If 60 years took us to get from the room-sized computer of the 1960’s to the extremely powerful smartphones of the 2020s, we are just on the threshold of the era of electrically controllable nanoscale storage, which will lead to thinner, lighter and flexible devices, with significantly high and sustainable energetic efficiencies and huge capacities.
Multiferroics (MFs) are materials that can combine at least two primary ferroic properties: ferromagnetism, ferroelectricity and ferroelasticity. In the case of magnetoelectric (ME) MFs, coupling between ferroelectricity and ferromagnetism occurs.The use of MFs can provide electrically written and magnetically read devices, thus faster, low-energy consumption and with a non-destructive magnetic read operation. Particularly for the case of spintronics memories, the presence of the ME effect in MFs may increase the number of logic states from 2 to 4 (or 8), due to the additional binary state emerging from such multifunctionality.
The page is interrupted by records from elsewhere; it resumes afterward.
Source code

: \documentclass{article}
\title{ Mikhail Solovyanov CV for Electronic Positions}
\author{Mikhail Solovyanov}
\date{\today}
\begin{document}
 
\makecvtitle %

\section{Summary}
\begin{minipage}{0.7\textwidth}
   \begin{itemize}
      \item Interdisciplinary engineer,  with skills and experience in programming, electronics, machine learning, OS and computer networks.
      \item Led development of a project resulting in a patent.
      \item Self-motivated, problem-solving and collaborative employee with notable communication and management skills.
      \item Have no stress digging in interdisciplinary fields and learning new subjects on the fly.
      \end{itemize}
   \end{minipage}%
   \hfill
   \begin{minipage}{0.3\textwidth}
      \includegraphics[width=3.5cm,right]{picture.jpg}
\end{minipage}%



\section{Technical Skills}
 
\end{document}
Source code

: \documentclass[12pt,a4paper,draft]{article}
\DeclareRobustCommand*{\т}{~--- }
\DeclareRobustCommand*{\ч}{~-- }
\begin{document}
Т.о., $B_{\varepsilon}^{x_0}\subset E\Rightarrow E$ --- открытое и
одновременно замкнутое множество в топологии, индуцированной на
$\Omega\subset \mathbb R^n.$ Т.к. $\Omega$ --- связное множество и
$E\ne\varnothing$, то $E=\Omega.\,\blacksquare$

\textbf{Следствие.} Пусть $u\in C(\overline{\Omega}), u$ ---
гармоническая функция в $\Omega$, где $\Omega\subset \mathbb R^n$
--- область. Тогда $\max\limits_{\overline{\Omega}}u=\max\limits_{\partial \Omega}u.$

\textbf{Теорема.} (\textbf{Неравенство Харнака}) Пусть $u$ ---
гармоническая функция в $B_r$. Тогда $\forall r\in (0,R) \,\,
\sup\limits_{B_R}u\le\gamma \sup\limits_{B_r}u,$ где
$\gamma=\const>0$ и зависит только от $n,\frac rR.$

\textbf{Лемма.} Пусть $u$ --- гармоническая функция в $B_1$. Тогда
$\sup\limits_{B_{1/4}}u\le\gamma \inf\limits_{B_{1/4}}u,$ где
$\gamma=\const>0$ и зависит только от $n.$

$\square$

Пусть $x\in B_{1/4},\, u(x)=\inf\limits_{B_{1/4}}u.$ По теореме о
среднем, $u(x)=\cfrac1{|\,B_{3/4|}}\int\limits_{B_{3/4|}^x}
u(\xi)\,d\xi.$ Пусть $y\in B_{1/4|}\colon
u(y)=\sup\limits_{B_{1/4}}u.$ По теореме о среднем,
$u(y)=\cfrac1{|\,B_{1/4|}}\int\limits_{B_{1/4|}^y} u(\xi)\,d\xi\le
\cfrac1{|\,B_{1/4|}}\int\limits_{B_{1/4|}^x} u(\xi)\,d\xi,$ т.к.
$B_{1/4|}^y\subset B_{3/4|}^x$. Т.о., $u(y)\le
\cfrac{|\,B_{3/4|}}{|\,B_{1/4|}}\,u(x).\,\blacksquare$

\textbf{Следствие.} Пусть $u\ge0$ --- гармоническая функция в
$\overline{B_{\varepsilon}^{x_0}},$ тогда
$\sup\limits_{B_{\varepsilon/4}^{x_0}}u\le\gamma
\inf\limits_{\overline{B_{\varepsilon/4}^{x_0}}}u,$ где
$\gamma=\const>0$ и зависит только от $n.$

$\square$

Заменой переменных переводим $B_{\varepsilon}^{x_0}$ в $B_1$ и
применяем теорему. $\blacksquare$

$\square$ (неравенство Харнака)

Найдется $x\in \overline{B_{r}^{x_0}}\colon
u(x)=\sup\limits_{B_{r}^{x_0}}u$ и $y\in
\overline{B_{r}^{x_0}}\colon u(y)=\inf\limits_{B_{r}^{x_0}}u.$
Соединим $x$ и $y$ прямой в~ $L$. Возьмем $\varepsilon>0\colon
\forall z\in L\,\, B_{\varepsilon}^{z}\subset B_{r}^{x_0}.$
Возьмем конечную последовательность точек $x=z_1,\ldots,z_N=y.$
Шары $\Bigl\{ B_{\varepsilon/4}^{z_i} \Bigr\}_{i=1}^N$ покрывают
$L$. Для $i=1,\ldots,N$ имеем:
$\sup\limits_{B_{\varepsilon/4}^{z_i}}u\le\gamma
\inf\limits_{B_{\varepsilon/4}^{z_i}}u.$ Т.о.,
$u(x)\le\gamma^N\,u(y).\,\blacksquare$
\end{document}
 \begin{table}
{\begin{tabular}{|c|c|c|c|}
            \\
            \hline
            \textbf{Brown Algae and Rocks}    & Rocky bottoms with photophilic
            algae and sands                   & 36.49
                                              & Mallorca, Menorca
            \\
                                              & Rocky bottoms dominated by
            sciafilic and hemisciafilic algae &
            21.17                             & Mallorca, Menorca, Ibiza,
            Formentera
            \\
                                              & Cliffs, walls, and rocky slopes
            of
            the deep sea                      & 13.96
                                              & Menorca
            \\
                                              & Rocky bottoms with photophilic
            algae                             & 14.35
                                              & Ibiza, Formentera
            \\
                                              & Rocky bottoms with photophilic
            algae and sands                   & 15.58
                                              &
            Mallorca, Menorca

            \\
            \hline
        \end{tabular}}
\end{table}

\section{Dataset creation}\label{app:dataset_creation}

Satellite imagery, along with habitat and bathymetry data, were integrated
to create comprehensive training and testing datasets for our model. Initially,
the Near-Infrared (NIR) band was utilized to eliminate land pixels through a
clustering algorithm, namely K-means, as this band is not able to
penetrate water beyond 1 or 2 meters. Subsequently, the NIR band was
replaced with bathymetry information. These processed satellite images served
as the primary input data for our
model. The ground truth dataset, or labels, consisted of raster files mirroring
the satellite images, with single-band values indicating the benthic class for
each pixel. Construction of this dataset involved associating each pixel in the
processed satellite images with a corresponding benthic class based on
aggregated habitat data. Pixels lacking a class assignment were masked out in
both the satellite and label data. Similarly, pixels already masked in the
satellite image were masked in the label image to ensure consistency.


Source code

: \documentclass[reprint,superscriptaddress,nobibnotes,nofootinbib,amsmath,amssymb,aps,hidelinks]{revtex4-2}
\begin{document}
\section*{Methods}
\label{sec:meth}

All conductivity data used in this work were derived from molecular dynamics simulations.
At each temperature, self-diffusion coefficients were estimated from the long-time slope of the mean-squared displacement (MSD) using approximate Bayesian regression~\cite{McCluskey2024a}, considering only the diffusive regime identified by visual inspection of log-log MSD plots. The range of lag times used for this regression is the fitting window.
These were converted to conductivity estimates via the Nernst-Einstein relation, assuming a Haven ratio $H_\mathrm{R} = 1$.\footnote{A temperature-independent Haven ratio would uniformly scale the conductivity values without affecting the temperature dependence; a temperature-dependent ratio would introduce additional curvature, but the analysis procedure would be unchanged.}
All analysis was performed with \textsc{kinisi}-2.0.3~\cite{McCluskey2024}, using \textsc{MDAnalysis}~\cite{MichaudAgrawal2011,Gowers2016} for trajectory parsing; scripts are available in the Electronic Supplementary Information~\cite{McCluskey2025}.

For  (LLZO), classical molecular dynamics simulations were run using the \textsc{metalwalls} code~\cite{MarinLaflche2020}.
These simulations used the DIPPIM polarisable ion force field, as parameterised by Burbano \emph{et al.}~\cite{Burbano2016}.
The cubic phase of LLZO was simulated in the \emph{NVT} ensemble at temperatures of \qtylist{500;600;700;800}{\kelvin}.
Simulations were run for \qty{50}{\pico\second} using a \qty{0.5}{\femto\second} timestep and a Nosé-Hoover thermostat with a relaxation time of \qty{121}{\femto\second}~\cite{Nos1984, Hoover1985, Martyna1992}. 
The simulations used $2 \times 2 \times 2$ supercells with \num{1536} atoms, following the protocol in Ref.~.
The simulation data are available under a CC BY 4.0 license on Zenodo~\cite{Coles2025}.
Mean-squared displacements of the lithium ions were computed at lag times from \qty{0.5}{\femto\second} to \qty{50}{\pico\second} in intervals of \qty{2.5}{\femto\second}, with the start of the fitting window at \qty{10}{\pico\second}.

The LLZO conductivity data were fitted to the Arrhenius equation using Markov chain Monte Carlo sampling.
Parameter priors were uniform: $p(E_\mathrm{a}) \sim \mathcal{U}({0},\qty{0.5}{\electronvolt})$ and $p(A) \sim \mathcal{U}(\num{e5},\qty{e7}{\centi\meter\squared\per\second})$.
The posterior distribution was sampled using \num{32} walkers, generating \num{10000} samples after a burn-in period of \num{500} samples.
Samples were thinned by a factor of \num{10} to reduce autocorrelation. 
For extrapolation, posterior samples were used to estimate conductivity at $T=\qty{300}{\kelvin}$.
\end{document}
Most importantly, the ability to manipulate the magnetization by electric fields leads to simple, cost-effective and energetically sustainable technological strategies. An even more promising route to design efficient future hybrid devices is the use of the dynamical ME effect, where the order parameters of magnetization and polarization are not static, but oscillatory. Very often, in this dynamical regime, elementary excitations called electromagnons emerge, as “carriers” of such dynamical ME coupling. These spin excitations can be tuned by external magnetic and/or electric fields, thus promoting the modulation of the index of refraction by both static fields and electromagnetic radiation.
EMAGICS project aims at a clearer understanding of the magnetoelectric (ME) multiferroic (MF) properties of novel materials, from the macroscopic to the quantum microscopic level, encompassing a series of advanced experimental and computational techniques. The acronym “EMAGICS” stands for “Electromagnonics”, a field that studies the dynamical coupling between the electronic and magnetic properties of ME materials. Merging theory and experiment is the optimal approach for achieving a better understanding of such exotic and sophisticated physical concepts. EMAGICS has employed a combination of first principles calculations and atomistic spin dynamics, together with experimental spectroscopic investigation, for a series of new ME MF materials.
The main research objectives of EMAGICS are: (RO1) to address the origin of the ME coupling in the polar antiferromagnets (AFM) Ni-based tellurates, (RO2) to propose new spin-induced ME MF systems, and (RO3) to synthesise and experimentally investigate the static and dynamical ME effects in these new compounds.